Activation of alpha1D adrenergic receptors in the rat urothelium facilitates the micturition reflex.
Ishihama H, Momota Y, Yanase H, Wang X, de Groat WC, Kawatani M
J Urol. 2006 Jan;175(1):358-64.

PURPOSE: Previous studies have revealed that the activation of alpha(1) adrenergic receptors in urothelial cells releases neurotransmitters. We determined if alpha(1D) adrenergic receptors are expressed in the urothelium of the rat bladder and if inhibition of these receptors affects reflex voiding. MATERIALS AND METHODS: Female Wistar rats were used in the experiments. Receptor expression was evaluated by Western blot. The effects of receptor activation were studied using cystometrograms, measurement of adenosine triphosphate concentrations in the bladder lumen and afferent nerve recording. The alpha(1D) antagonist naftopidil (0.75 to 1.66 mg/kg) was administered intravenously into the external jugular vein. RESULTS: The expression of alpha(1D) adrenergic receptors was detected in urothelial tissue with Western blot and immunohistochemistry. The alpha(1D) receptor antagonist naftopidil prolonged the intercontraction interval during continuous infusion cystometrograms in conscious rats (143% of the control value) and suppressed the excitatory effect of intravesical infusion of acetic acid (0.1%) on the intercontraction interval (220%). Naftopidil inhibited the bladder afferent nerve activity induced by bladder distention (32.0%) and acetic acid infusion (30.4%), and decreased adenosine triphosphate levels in the bladder perfusate during bladder distention (36.6%). CONCLUSIONS: Endogenous catecholamines appear to act on alpha(1D) receptors in the urothelium to facilitate mechanosensitive bladder afferent nerve activity and reflex voiding.

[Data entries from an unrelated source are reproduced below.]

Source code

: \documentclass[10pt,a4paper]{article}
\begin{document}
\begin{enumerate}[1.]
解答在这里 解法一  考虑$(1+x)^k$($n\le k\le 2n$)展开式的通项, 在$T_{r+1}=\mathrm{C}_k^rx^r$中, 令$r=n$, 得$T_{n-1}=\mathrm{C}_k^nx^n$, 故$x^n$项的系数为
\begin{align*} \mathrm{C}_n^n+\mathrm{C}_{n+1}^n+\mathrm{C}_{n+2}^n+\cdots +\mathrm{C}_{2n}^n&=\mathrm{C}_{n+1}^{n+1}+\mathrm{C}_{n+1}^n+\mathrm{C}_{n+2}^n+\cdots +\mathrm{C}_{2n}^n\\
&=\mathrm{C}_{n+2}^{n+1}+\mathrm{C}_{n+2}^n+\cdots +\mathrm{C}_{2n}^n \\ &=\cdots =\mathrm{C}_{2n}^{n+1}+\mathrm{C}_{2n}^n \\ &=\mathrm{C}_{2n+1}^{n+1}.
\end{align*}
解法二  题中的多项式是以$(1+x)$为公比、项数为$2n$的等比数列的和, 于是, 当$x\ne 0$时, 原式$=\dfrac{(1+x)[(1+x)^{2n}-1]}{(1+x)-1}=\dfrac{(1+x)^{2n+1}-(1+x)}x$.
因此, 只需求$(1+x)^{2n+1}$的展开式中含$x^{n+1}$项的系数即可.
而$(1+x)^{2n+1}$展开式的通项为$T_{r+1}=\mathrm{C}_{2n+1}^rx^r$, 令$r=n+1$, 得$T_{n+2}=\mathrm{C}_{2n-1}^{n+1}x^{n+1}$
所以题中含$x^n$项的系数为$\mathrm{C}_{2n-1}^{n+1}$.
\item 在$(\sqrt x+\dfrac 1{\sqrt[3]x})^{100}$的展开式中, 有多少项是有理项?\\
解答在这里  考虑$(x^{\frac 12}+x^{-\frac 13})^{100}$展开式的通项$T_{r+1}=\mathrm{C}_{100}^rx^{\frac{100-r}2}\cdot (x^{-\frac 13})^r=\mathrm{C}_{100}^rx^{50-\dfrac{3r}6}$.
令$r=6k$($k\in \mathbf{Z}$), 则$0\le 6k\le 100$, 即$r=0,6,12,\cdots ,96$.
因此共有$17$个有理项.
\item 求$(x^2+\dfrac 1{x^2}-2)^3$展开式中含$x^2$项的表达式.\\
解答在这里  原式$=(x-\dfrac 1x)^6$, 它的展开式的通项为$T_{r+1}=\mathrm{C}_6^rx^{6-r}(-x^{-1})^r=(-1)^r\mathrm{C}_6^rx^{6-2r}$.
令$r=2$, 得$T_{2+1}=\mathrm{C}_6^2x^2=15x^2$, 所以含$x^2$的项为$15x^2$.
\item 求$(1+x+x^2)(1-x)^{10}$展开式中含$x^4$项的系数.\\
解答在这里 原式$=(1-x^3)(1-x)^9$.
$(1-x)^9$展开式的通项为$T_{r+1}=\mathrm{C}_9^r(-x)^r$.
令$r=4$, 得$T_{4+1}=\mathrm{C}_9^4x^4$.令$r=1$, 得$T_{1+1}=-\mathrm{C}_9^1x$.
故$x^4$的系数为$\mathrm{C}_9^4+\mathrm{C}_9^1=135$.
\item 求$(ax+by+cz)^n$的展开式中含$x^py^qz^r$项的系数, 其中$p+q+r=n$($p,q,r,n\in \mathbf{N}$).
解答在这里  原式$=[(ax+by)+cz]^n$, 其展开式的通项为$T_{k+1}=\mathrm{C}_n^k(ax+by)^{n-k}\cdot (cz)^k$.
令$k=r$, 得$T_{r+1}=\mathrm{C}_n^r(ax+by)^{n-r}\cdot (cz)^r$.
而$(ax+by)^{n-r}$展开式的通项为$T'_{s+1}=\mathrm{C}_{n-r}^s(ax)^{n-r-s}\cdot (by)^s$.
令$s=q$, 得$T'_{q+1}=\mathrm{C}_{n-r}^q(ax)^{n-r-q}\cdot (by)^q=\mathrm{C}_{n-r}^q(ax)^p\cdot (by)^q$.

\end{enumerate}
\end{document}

Central muscarinic receptor subtypes regulating voiding in rats.
Kono M, Nakamura Y, Ishiura Y, Komatsu K, Kontani H, Namiki M
J Urol. 2006 Jan;175(1):353-7.

PURPOSE: Muscarinic receptors are distributed widely in the brain. A recent study revealed that central muscarinic receptors are involved in voiding regulation. However, to our knowledge the role of each muscarinic receptor subtype has not been resolved. Therefore, we evaluated the effect of intracerebroventricular administration of selective muscarinic M1 to M4 receptor antagonists on voiding function in rats. MATERIALS AND METHODS: Female Sprague-Dawley rats were cannulated for intracerebroventricular infusion under halothane anesthesia. In experiment 1 cystometry was performed in conscious rats, and BC and maximal voiding pressure were measured. In experiment 2 a catheter was inserted via the bladder dome to the bladder neck and UPP was measured by saline infusion. Repeat cystostomy was performed, and saline infusion and discharge saline, BC, maximal IVP and minimal UPP were measured in conscious rats. Pirenzepine, methoctramine, pFHHSiD and MT-3 were used as selective M1, M2, M3 and M4 muscarinic receptor antagonists, respectively, which were injected intracerebroventricularly. RESULTS: In experiment 1 pirenzepine and pFHHSiD increased BC and decreased maximal voiding pressure. Methoctramine and MT-3 decreased BC. In experiment 2 pirenzepine and pFHHSiD increased BC and minimal UPP, and decreased maximal IVP. Methoctramine and MT-3 decreased BC and maximal IVP. Minimal UPP remained unchanged. CONCLUSIONS: Intracerebroventricular administration of muscarinic M1 and M3 receptor antagonists inhibited urination in conscious rats, while M2 and M4 receptor antagonists induced excitatory changes.